2018 Scottish Open

Tournament details
- Dates: 21–25 November
- Level: Super 100
- Total prize money: US$75,000
- Venue: Emirates Arena
- Location: Glasgow, Scotland

Champions
- Men's singles: Liu Haichao
- Women's singles: Kirsty Gilmour
- Men's doubles: Marcus Ellis Chris Langridge
- Women's doubles: Gabriela Stoeva Stefani Stoeva
- Mixed doubles: Marcus Ellis Lauren Smith

= 2018 Scottish Open (badminton) =

The 2018 Scottish Open was a badminton tournament that took place at the Emirates Arena in Scotland from 21 to 25 November 2018 and had a total prize of $75,000.

==Tournament==
The 2018 Scottish Open was the eleventh Super 100 tournament of the 2018 BWF World Tour and also part of the Scottish Open championships, which had been held since 1907. This was the last tournament to be counted for the 2018 BWF World Tour Finals. This tournament was organized by BadmintonScotland and sanctioned by the BWF.

===Venue===
This international tournament was held at the Emirates Arena in Glasgow, Scotland.

===Point distribution===
Below is the point distribution table for each phase of the tournament based on the BWF points system for the BWF Tour Super 100 event.

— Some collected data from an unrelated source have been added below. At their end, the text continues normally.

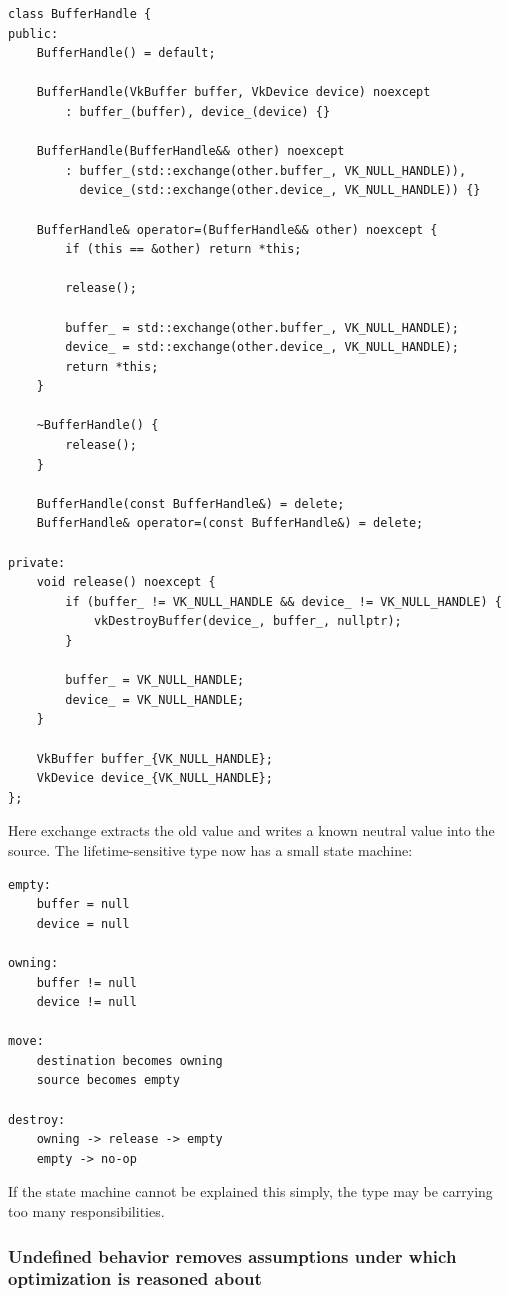 \begin{verbatim}
class BufferHandle {
public:
    BufferHandle() = default;

    BufferHandle(VkBuffer buffer, VkDevice device) noexcept
        : buffer_(buffer), device_(device) {}

    BufferHandle(BufferHandle&& other) noexcept
        : buffer_(std::exchange(other.buffer_, VK_NULL_HANDLE)),
          device_(std::exchange(other.device_, VK_NULL_HANDLE)) {}

    BufferHandle& operator=(BufferHandle&& other) noexcept {
        if (this == &other) return *this;

        release();

        buffer_ = std::exchange(other.buffer_, VK_NULL_HANDLE);
        device_ = std::exchange(other.device_, VK_NULL_HANDLE);
        return *this;
    }

    ~BufferHandle() {
        release();
    }

    BufferHandle(const BufferHandle&) = delete;
    BufferHandle& operator=(const BufferHandle&) = delete;

private:
    void release() noexcept {
        if (buffer_ != VK_NULL_HANDLE && device_ != VK_NULL_HANDLE) {
            vkDestroyBuffer(device_, buffer_, nullptr);
        }

        buffer_ = VK_NULL_HANDLE;
        device_ = VK_NULL_HANDLE;
    }

    VkBuffer buffer_{VK_NULL_HANDLE};
    VkDevice device_{VK_NULL_HANDLE};
};
\end{verbatim}

Here exchange extracts the old value and writes a known neutral value into the source. The lifetime-sensitive type now has a small state machine:

\begin{verbatim}
empty:
    buffer = null
    device = null

owning:
    buffer != null
    device != null

move:
    destination becomes owning
    source becomes empty

destroy:
    owning -> release -> empty
    empty -> no-op
\end{verbatim}

If the state machine cannot be explained this simply, the type may be carrying too many responsibilities.

\subsubsection{Undefined behavior removes assumptions under which optimization is reasoned about}\label{01-foundations-i-ch005-undefined-behavior-removes-assumptions-under-which-optimization-is-reasoned-about}

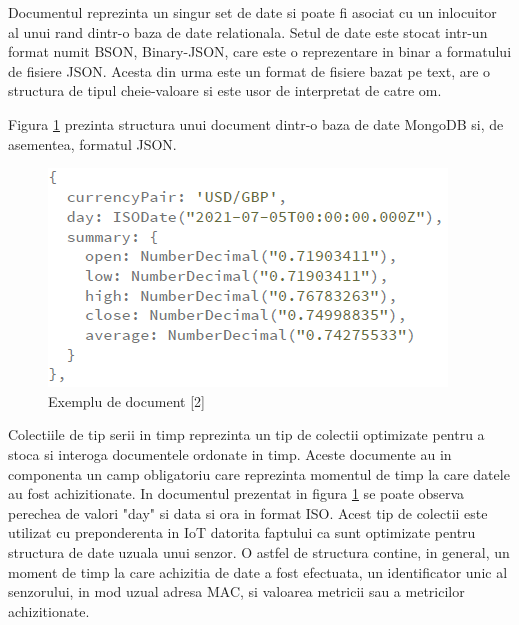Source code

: Documentul reprezinta un singur set de date si poate fi asociat cu un inlocuitor al unui rand dintr-o baza de date relationala. Setul de date este stocat intr-un 
format numit BSON, Binary-JSON, care este o reprezentare in binar a formatului de fisiere JSON. Acesta din urma este un format de fisiere bazat pe text,
are o structura de tipul cheie-valoare si este usor de interpretat de catre om.

Figura \ref{fig:MongoDBDocument} prezinta structura unui document dintr-o baza de date MongoDB si, de asementea, formatul JSON.
\begin{figure}[H]
    \centering
    \includegraphics[scale=0.8]{figs/mongoDBDocument.png}
    \caption{Exemplu de document [2]}
    \label{fig:MongoDBDocument}
\end{figure}

Colectiile de tip serii in timp reprezinta un tip de colectii optimizate pentru a stoca si interoga documentele ordonate in timp. Aceste documente au in 
componenta un camp obligatoriu care reprezinta momentul de timp la care datele au fost achizitionate. In documentul prezentat in figura \ref{fig:MongoDBDocument} 
se poate observa perechea de valori "day" si data si ora in format ISO. Acest tip de colectii este utilizat cu preponderenta in IoT datorita faptului ca sunt 
optimizate pentru structura de date uzuala unui senzor. O astfel de structura contine, in general, un moment de timp la care achizitia de date a fost efectuata, 
un identificator unic al senzorului, in mod uzual adresa MAC, si valoarea metricii sau a metricilor achizitionate.

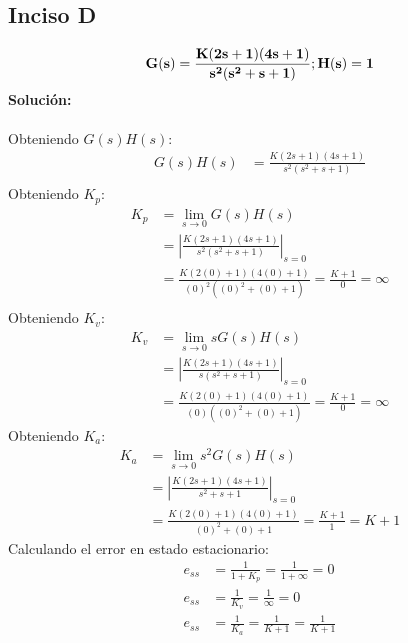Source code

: \documentclass[11pt, twoside]{article}
\begin{document}
\subsection{Inciso D}
\begin{equation*}
    \mathbf{G(s)=\frac{K(2s+1)(4s+1)}{s^{2}(s^{2}+s+1)};\space H(s)=1}
\end{equation*}
\textbf{Solución:}\\\\
Obteniendo $G(s)H(s)$:
\begin{align*}
    G(s)H(s) & = \frac{K(2s+1)(4s+1)}{s^{2}(s^{2}+s+1)} \\
\end{align*}
Obteniendo $K_{p}$:
\begin{align*}
    K_{p} & = \lim_{s\to 0}{G(s)H(s)}                              \\
          & = \left|\frac{K(2s+1)(4s+1)}{s^{2}(s^{2}+s+1)}\right|_{s=0}      \\
          & = \frac{K(2(0)+1)(4(0)+1)}{(0)^{2}((0)^{2}+(0)+1)} = \frac{K+1}{0} = \boxed{\infty} \\
\end{align*}
Obteniendo $K_{v}$:
\begin{align*}
    K_{v} & = \lim_{s\to 0}{sG(s)H(s)}                \\
          & = \left|\frac{K(2s+1)(4s+1)}{s(s^{2}+s+1)}\right|_{s=0}       \\
          & = \frac{K(2(0)+1)(4(0)+1)}{(0)((0)^{2}+(0)+1)} = \frac{K+1}{0} = \boxed{\infty}
\end{align*}
Obteniendo $K_{a}$:
\begin{align*}
    K_{a} & = \lim_{s\to0}{s^{2}G(s)H(s)}                    \\
          & = \left|\frac{K(2s+1)(4s+1)}{s^{2}+s+1}\right|_{s=0}             \\
          & = \frac{K(2(0)+1)(4(0)+1)}{(0)^{2}+(0)+1} = \frac{K+1}{1} = \boxed{K+1}
\end{align*}
\newpage
Calculando el error en estado estacionario:
\begin{align*}
    e_{ss} & = \frac{1}{1+K_{p}} = \frac{1}{1+\infty} = \boxed{0}              \\
    e_{ss} & = \frac{1}{K_{v}} = \frac{1}{\infty} = \boxed{0} \\
    e_{ss} & = \frac{1}{K_{a}} = \frac{1}{K+1} = \boxed{\frac{1}{K+1}}
\end{align*}
\end{document}
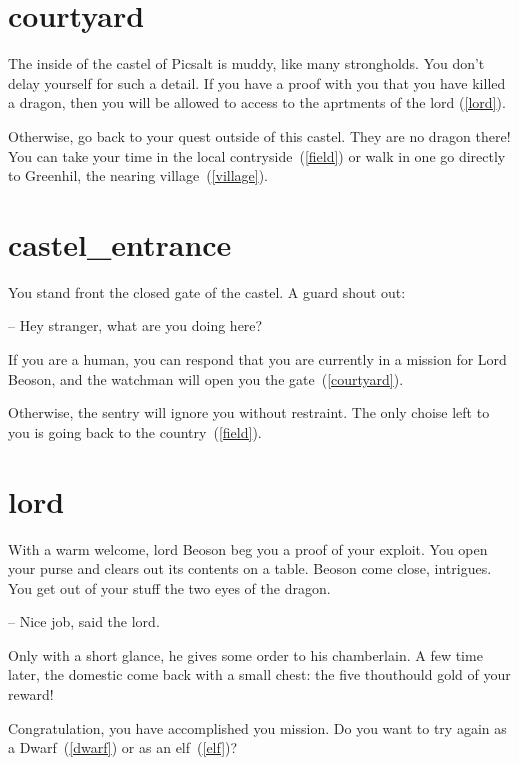 \section{courtyard}

The inside of the castel of Picsalt is muddy, like many strongholds. You don't
delay yourself for such a detail. If you have a proof with you that you have
killed a dragon, then you will be allowed to access to the aprtments of the lord
(\ref{lord}).

Otherwise, go back to your quest outside of this castel. They are no dragon
there! You can take your time in the local contryside~(\ref{field}) or walk in
one go directly to Greenhil, the nearing village~(\ref{village}).

\section{castel_entrance}

You stand front the closed gate of the castel. A guard shout out:

-- Hey stranger, what are you doing here?

If you are a human, you can respond that you are currently in a mission for Lord
Beoson, and the watchman will open you the gate~(\ref{courtyard}).

Otherwise, the sentry will ignore you without restraint. The only choise
left to you is going back to the country~(\ref{field}).

\section{lord}

With a warm welcome, lord Beoson beg you a proof of your exploit.  You open
your purse and clears out its contents on a table. Beoson come close,
intrigues. You get out of your stuff the two eyes of the dragon.

-- Nice job, said the lord.

Only with a short glance, he gives some order to his chamberlain. A few time
later, the domestic come back with a small chest: the five thouthould gold of
your reward!

\medbreak

Congratulation, you have accomplished you mission. Do you want to try again as a
Dwarf~(\ref{dwarf}) or as an elf~(\ref{elf})?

| Winner | Runner-up | 3/4 | 5/8 | 9/16 | 17/32 | 33/64 | 65/128 | 129/256 |
|---|---|---|---|---|---|---|---|---|
| 5,500 | 4,680 | 3,850 | 3,030 | 2,110 | 1,290 | 510 | 240 | 100 |

===Prize money===
The total prize money for this tournament was US$75,000. Distribution of prize money was in accordance with BWF regulations.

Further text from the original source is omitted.